In two recent Supreme Court decisions in Clayton v Clayton the law relating to relationship property and Trusts have been clarified. Mr and Mrs Clayton were married for many years, had two daughters together, and later divorced. The assets were primarily held in a number of Trusts. A number of different challenges were made to the Trusts, including that they were a “sham” or “illusory”. In the end, the Court continued to give support to ensure that assets accumulated during long relationships are shared more evenly, whether they were held in trust or not. This Blog shall tell you some more about the difficult intersection between relationship property and Trusts.
If your relationship comes to an end, either by separation or because of death, the Property (Relationships) Act 1976 applies. Relationship property generally includes the family home and chattels (furniture, vehicles, etcetera), and any other property that was acquired by the couple during the relationship.
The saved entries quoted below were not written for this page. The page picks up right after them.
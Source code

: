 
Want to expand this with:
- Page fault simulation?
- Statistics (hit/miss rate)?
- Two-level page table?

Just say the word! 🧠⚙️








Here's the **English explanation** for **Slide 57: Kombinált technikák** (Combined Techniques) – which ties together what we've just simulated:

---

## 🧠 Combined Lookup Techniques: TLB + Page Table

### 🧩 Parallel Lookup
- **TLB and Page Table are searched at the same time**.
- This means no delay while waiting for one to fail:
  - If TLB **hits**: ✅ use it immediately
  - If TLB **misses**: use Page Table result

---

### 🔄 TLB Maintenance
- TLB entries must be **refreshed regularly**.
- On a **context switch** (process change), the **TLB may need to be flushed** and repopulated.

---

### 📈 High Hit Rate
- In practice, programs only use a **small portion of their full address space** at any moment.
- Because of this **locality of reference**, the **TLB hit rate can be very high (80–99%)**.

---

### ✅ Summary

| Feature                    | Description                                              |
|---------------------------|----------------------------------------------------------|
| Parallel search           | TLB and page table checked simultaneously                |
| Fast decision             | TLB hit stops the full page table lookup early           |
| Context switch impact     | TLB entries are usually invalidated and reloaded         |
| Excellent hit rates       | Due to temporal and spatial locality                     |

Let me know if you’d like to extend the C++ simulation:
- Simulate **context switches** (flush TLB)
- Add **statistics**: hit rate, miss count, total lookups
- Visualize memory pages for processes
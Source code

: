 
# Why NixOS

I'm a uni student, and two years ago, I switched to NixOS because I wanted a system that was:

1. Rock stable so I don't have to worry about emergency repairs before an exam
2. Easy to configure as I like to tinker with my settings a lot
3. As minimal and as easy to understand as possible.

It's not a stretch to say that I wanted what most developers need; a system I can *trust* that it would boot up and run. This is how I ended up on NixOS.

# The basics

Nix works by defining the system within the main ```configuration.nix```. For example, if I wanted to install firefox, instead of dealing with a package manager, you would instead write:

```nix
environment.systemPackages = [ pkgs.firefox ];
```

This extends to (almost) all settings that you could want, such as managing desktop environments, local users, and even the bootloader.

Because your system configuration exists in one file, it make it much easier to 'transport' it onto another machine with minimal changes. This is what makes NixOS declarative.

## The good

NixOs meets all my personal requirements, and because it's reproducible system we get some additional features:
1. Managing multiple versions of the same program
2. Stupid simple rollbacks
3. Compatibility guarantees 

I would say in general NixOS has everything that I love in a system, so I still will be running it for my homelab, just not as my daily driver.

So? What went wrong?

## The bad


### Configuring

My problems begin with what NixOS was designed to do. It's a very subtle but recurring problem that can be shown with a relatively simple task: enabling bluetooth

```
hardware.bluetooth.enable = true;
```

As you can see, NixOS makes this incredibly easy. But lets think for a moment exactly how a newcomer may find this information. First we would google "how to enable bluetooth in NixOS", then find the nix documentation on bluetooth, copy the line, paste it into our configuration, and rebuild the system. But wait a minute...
The Act presumes almost always an equal or 50/50 division of their relationship property, unless there are extraordinary circumstances that makes equal division repugnant to justice or one party is left at a serious economic disadvantage because of a division of functions during the relationship (e.g. the stay at home parent) . There is also a need to take into account the interests of any children of the relationship; in particular it provides greater powers for the Court when deciding on how and when relationship property should be divided.
Separate property generally includes property acquired prior to the relationship and is kept separate during the relationship (for example a rental property and its income); property acquired by succession, inheritance, or gift via a third party or as a beneficiary under a Trust (usually a Family Trust) settled by a third party; property purchased with the proceeds of a separate property; and heirlooms, taonga and chattels used principally or solely for business purposes.
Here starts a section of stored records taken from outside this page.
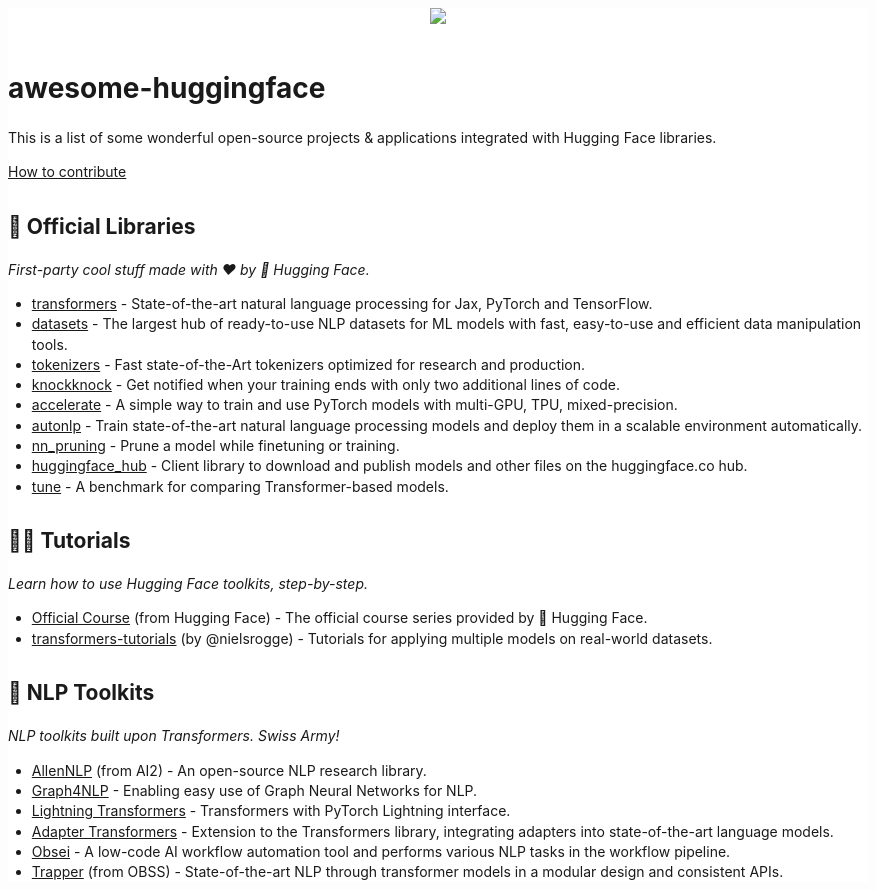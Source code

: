 <p align="center"> 
<img src="https://raw.githubusercontent.com/huggingface/awesome-huggingface/main/logo.svg" width="100px">
</p>

# awesome-huggingface
This is a list of some wonderful open-source projects & applications integrated with Hugging Face libraries.

[How to contribute](https://github.com/huggingface/awesome-huggingface/blob/main/CONTRIBUTING.md)

## 🤗 Official Libraries
*First-party cool stuff made with ❤️ by 🤗 Hugging Face.*
* [transformers](https://github.com/huggingface/transformers) - State-of-the-art natural language processing for Jax, PyTorch and TensorFlow.
* [datasets](https://github.com/huggingface/datasets) - The largest hub of ready-to-use NLP datasets for ML models with fast, easy-to-use and efficient data manipulation tools.
* [tokenizers](https://github.com/huggingface/tokenizers) - Fast state-of-the-Art tokenizers optimized for research and production.
* [knockknock](https://github.com/huggingface/knockknock) - Get notified when your training ends with only two additional lines of code.
* [accelerate](https://github.com/huggingface/accelerate) - A simple way to train and use PyTorch models with multi-GPU, TPU, mixed-precision.
* [autonlp](https://github.com/huggingface/autonlp) - Train state-of-the-art natural language processing models and deploy them in a scalable environment automatically.
* [nn_pruning](https://github.com/huggingface/nn_pruning) - Prune a model while finetuning or training.
* [huggingface_hub](https://github.com/huggingface/huggingface_hub) - Client library to download and publish models and other files on the huggingface.co hub.
* [tune](https://github.com/huggingface/tune) - A benchmark for comparing Transformer-based models.

## 👩‍🏫 Tutorials
*Learn how to use Hugging Face toolkits, step-by-step.*
* [Official Course](https://huggingface.co/course) (from Hugging Face) - The official course series provided by 🤗 Hugging Face.
* [transformers-tutorials](https://github.com/nielsrogge/transformers-tutorials) (by @nielsrogge) - Tutorials for applying multiple models on real-world datasets.

## 🧰 NLP Toolkits
*NLP toolkits built upon Transformers. Swiss Army!*
* [AllenNLP](https://github.com/allenai/allennlp) (from AI2) - An open-source NLP research library.
* [Graph4NLP](https://github.com/graph4ai/graph4nlp) - Enabling easy use of Graph Neural Networks for NLP.
* [Lightning Transformers](https://github.com/PyTorchLightning/lightning-transformers) - Transformers with PyTorch Lightning interface.
* [Adapter Transformers](https://github.com/Adapter-Hub/adapter-transformers) - Extension to the Transformers library, integrating adapters into state-of-the-art language models.
* [Obsei](https://github.com/obsei/obsei) - A low-code AI workflow automation tool and performs various NLP tasks in the workflow pipeline. 
* [Trapper](https://github.com/obss/trapper) (from OBSS) - State-of-the-art NLP through transformer models in a modular design and consistent APIs.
Protection of your Property Interests
If a couple do not want the Act or the provisions under the Act to apply they can enter into a Contracting Out Agreement (previous to 2001 this was referred to as a pre nuptial agreement) at any stage of the relationship but, to be effective, it should be done before the third anniversary of the commencement of the relationship. While it’s not the easiest thing to bring up with your partner, especially if you are in the initial stages of a promising relationship, it is important that you give the provisions of the Act some thought and to consider your options with your partner and your lawyer. We recommend this even if you have set up a Family Trust(s) or made arrangements to try to protect your property prior to entering a relationship. We often see this when there is property and children from a previous relationship. A Contracting Out Agreement can provide security and certainty for both parties’ property (assets and liabilities) acquired prior to and during the relationship and how that property is to be divided whether on separation or death.
The Trust Factor
Property held by a Trust generally falls outside of the Act, as Trust owned property is neither separate nor relationship property. This is why many people choose to set up a Trust before embarking on a second or new marriage/relationship – as this structure was a means of protection for property acquired prior to the commencement of a relationship. However, in the case of property being transferred to a Trust during or in anticipation of a relationship, this can be considered within the Act if it is that the transfer has the effect of defeating the equal sharing provisions of the Act.
Clayton v Clayton – What now?
Returning to Clayton v Clayton, the Supreme Court was asked to use a “trust busting” provision (section 182 of the FPA). The presence and needs of the children were a pervasive factor in the Court’s thinking. It considered that Courts were empowered to exercise orders in respect of assets of the Trusts, and in exercising that discretion indicated an objective test looking at:
“The Applicant, as part of the family unit, would have continued to benefit directly or indirectly from the Trust. This of course includes any current distributions to the family that the Trust provides, as well as possible future distributions, including the case of need.”
Since no formula, presumption or rules were set down to deal with individual cases, it is now more difficult to know when a Trust is vulnerable to attack. But it is safe to say that more extreme family trusts (those that favour one person above others) are at least as vulnerable now as they have ever been. The uneasy relationship between Trusts and relationship property remains.
Are Trusts useful as Part of Nuptial Agreements?
A Trust remains a good way to protect property interests for you and/or your children. For example, if the Family Trust lends to your child, as a beneficiary, money (gift to a beneficiary) to buy a property, that property or at least the portion of the gift, could in essence remain the separate property of your child. There are however exceptions, including if the property becomes the family home or if relationship property (e.g. income) is applied to the property or the other partner assists with renovations of the property. Accordingly, even with Trust property interests in order to provide security and certainty, we still recommend entering into a Contracting Out Agreement.